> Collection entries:
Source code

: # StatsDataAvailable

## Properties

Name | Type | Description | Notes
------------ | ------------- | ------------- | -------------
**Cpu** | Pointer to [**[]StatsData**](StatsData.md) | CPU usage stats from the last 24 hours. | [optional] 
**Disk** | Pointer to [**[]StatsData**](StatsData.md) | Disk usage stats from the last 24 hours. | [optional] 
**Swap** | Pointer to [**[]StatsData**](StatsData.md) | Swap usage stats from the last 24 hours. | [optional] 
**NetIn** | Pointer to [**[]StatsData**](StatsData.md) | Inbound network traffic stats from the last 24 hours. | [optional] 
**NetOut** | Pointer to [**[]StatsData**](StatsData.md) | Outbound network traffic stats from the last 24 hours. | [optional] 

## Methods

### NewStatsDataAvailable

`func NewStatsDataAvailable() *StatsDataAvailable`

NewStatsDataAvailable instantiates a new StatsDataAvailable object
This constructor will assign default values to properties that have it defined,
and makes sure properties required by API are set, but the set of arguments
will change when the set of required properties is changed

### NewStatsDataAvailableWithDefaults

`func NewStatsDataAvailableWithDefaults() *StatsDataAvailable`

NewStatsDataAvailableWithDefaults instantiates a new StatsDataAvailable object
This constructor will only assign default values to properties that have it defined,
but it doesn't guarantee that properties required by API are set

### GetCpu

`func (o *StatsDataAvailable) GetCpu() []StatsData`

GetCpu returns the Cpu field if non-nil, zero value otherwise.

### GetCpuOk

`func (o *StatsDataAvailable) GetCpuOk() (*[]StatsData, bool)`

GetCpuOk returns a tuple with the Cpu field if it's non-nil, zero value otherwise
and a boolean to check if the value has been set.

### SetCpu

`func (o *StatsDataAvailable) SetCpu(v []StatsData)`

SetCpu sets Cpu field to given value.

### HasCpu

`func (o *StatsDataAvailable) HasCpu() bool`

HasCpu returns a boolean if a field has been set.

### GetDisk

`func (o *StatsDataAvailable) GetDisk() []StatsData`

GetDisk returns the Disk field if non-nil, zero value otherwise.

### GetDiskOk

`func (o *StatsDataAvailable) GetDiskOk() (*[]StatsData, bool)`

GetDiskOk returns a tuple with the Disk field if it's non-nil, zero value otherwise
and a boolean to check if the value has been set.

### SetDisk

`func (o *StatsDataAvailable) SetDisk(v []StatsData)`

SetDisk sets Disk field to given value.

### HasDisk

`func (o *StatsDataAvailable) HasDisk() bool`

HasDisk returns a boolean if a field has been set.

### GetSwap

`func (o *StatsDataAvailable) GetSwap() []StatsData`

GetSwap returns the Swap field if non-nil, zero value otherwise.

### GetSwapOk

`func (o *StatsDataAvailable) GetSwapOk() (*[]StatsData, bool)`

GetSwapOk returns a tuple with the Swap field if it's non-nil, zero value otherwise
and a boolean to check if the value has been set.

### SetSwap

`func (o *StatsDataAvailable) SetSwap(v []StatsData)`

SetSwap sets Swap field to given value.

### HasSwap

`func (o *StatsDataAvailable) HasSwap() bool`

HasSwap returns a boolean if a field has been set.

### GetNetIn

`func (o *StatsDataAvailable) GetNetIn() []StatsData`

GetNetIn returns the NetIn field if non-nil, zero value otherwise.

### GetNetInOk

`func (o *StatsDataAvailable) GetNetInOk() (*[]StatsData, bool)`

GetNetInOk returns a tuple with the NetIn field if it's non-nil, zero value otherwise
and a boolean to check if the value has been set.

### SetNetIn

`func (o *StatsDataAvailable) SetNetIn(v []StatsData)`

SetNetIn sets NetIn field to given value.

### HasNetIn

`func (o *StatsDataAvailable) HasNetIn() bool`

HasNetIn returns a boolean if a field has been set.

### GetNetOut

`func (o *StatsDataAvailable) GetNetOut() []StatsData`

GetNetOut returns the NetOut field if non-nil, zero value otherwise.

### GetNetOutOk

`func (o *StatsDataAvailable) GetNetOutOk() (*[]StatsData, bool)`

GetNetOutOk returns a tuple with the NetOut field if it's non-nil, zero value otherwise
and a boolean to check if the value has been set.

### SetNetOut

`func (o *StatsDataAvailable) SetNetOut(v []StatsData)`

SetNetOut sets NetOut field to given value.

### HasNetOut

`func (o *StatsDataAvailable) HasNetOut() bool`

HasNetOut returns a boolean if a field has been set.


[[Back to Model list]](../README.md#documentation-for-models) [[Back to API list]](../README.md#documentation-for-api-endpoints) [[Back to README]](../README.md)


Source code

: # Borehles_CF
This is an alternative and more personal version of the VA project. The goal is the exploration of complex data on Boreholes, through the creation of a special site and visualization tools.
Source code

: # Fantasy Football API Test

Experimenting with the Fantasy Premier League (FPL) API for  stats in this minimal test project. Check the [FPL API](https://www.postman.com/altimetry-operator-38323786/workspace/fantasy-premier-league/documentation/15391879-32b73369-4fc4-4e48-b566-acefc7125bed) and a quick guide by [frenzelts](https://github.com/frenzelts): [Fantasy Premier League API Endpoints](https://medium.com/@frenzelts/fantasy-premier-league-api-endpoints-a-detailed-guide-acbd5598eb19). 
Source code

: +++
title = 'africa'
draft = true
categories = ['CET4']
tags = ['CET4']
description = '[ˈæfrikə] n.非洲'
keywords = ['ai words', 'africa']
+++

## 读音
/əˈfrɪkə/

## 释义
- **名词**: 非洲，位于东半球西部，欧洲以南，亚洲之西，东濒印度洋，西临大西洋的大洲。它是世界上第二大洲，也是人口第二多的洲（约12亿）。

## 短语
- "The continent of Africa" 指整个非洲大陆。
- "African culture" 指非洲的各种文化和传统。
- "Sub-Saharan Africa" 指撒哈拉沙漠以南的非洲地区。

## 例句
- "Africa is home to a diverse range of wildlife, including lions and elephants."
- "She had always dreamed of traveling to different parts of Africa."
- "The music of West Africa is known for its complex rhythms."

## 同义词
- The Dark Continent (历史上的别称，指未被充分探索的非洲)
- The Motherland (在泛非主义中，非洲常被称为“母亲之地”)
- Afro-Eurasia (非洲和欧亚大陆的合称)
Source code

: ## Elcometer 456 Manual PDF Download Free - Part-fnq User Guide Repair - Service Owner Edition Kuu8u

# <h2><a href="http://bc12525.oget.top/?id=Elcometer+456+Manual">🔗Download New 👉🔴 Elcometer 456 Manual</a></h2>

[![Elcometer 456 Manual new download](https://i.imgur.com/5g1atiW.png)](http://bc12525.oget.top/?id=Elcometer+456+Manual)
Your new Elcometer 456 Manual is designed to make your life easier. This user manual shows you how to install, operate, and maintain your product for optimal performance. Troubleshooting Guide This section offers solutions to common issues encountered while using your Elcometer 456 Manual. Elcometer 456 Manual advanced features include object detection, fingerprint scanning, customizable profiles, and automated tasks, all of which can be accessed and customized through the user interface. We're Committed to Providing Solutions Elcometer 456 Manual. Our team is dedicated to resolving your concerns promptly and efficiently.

> Description of the task: Return the entries above, every line intact.

> Result of this exercise:
Source code

: # StatsDataAvailable

## Properties

Name | Type | Description | Notes
------------ | ------------- | ------------- | -------------
**Cpu** | Pointer to [**[]StatsData**](StatsData.md) | CPU usage stats from the last 24 hours. | [optional] 
**Disk** | Pointer to [**[]StatsData**](StatsData.md) | Disk usage stats from the last 24 hours. | [optional] 
**Swap** | Pointer to [**[]StatsData**](StatsData.md) | Swap usage stats from the last 24 hours. | [optional] 
**NetIn** | Pointer to [**[]StatsData**](StatsData.md) | Inbound network traffic stats from the last 24 hours. | [optional] 
**NetOut** | Pointer to [**[]StatsData**](StatsData.md) | Outbound network traffic stats from the last 24 hours. | [optional] 

## Methods

### NewStatsDataAvailable

`func NewStatsDataAvailable() *StatsDataAvailable`

NewStatsDataAvailable instantiates a new StatsDataAvailable object
This constructor will assign default values to properties that have it defined,
and makes sure properties required by API are set, but the set of arguments
will change when the set of required properties is changed

### NewStatsDataAvailableWithDefaults

`func NewStatsDataAvailableWithDefaults() *StatsDataAvailable`

NewStatsDataAvailableWithDefaults instantiates a new StatsDataAvailable object
This constructor will only assign default values to properties that have it defined,
but it doesn't guarantee that properties required by API are set

### GetCpu

`func (o *StatsDataAvailable) GetCpu() []StatsData`

GetCpu returns the Cpu field if non-nil, zero value otherwise.

### GetCpuOk

`func (o *StatsDataAvailable) GetCpuOk() (*[]StatsData, bool)`

GetCpuOk returns a tuple with the Cpu field if it's non-nil, zero value otherwise
and a boolean to check if the value has been set.

### SetCpu

`func (o *StatsDataAvailable) SetCpu(v []StatsData)`

SetCpu sets Cpu field to given value.

### HasCpu

`func (o *StatsDataAvailable) HasCpu() bool`

HasCpu returns a boolean if a field has been set.

### GetDisk

`func (o *StatsDataAvailable) GetDisk() []StatsData`

GetDisk returns the Disk field if non-nil, zero value otherwise.

### GetDiskOk

`func (o *StatsDataAvailable) GetDiskOk() (*[]StatsData, bool)`

GetDiskOk returns a tuple with the Disk field if it's non-nil, zero value otherwise
and a boolean to check if the value has been set.

### SetDisk

`func (o *StatsDataAvailable) SetDisk(v []StatsData)`

SetDisk sets Disk field to given value.

### HasDisk

`func (o *StatsDataAvailable) HasDisk() bool`

HasDisk returns a boolean if a field has been set.

### GetSwap

`func (o *StatsDataAvailable) GetSwap() []StatsData`

GetSwap returns the Swap field if non-nil, zero value otherwise.

### GetSwapOk

`func (o *StatsDataAvailable) GetSwapOk() (*[]StatsData, bool)`

GetSwapOk returns a tuple with the Swap field if it's non-nil, zero value otherwise
and a boolean to check if the value has been set.

### SetSwap

`func (o *StatsDataAvailable) SetSwap(v []StatsData)`

SetSwap sets Swap field to given value.

### HasSwap

`func (o *StatsDataAvailable) HasSwap() bool`

HasSwap returns a boolean if a field has been set.

### GetNetIn

`func (o *StatsDataAvailable) GetNetIn() []StatsData`

GetNetIn returns the NetIn field if non-nil, zero value otherwise.

### GetNetInOk

`func (o *StatsDataAvailable) GetNetInOk() (*[]StatsData, bool)`

GetNetInOk returns a tuple with the NetIn field if it's non-nil, zero value otherwise
and a boolean to check if the value has been set.

### SetNetIn

`func (o *StatsDataAvailable) SetNetIn(v []StatsData)`

SetNetIn sets NetIn field to given value.

### HasNetIn

`func (o *StatsDataAvailable) HasNetIn() bool`

HasNetIn returns a boolean if a field has been set.

### GetNetOut

`func (o *StatsDataAvailable) GetNetOut() []StatsData`

GetNetOut returns the NetOut field if non-nil, zero value otherwise.

### GetNetOutOk

`func (o *StatsDataAvailable) GetNetOutOk() (*[]StatsData, bool)`

GetNetOutOk returns a tuple with the NetOut field if it's non-nil, zero value otherwise
and a boolean to check if the value has been set.

### SetNetOut

`func (o *StatsDataAvailable) SetNetOut(v []StatsData)`

SetNetOut sets NetOut field to given value.

### HasNetOut

`func (o *StatsDataAvailable) HasNetOut() bool`

HasNetOut returns a boolean if a field has been set.


[[Back to Model list]](../README.md#documentation-for-models) [[Back to API list]](../README.md#documentation-for-api-endpoints) [[Back to README]](../README.md)


Source code

: # Borehles_CF
This is an alternative and more personal version of the VA project. The goal is the exploration of complex data on Boreholes, through the creation of a special site and visualization tools.
Source code

: # Fantasy Football API Test

Experimenting with the Fantasy Premier League (FPL) API for  stats in this minimal test project. Check the [FPL API](https://www.postman.com/altimetry-operator-38323786/workspace/fantasy-premier-league/documentation/15391879-32b73369-4fc4-4e48-b566-acefc7125bed) and a quick guide by [frenzelts](https://github.com/frenzelts): [Fantasy Premier League API Endpoints](https://medium.com/@frenzelts/fantasy-premier-league-api-endpoints-a-detailed-guide-acbd5598eb19). 
Source code

: +++
title = 'africa'
draft = true
categories = ['CET4']
tags = ['CET4']
description = '[ˈæfrikə] n.非洲'
keywords = ['ai words', 'africa']
+++

## 读音
/əˈfrɪkə/

## 释义
- **名词**: 非洲，位于东半球西部，欧洲以南，亚洲之西，东濒印度洋，西临大西洋的大洲。它是世界上第二大洲，也是人口第二多的洲（约12亿）。

## 短语
- "The continent of Africa" 指整个非洲大陆。
- "African culture" 指非洲的各种文化和传统。
- "Sub-Saharan Africa" 指撒哈拉沙漠以南的非洲地区。

## 例句
- "Africa is home to a diverse range of wildlife, including lions and elephants."
- "She had always dreamed of traveling to different parts of Africa."
- "The music of West Africa is known for its complex rhythms."

## 同义词
- The Dark Continent (历史上的别称，指未被充分探索的非洲)
- The Motherland (在泛非主义中，非洲常被称为“母亲之地”)
- Afro-Eurasia (非洲和欧亚大陆的合称)
Source code

: ## Elcometer 456 Manual PDF Download Free - Part-fnq User Guide Repair - Service Owner Edition Kuu8u

# <h2><a href="http://bc12525.oget.top/?id=Elcometer+456+Manual">🔗Download New 👉🔴 Elcometer 456 Manual</a></h2>

[![Elcometer 456 Manual new download](https://i.imgur.com/5g1atiW.png)](http://bc12525.oget.top/?id=Elcometer+456+Manual)
Your new Elcometer 456 Manual is designed to make your life easier. This user manual shows you how to install, operate, and maintain your product for optimal performance. Troubleshooting Guide This section offers solutions to common issues encountered while using your Elcometer 456 Manual. Elcometer 456 Manual advanced features include object detection, fingerprint scanning, customizable profiles, and automated tasks, all of which can be accessed and customized through the user interface. We're Committed to Providing Solutions Elcometer 456 Manual. Our team is dedicated to resolving your concerns promptly and efficiently.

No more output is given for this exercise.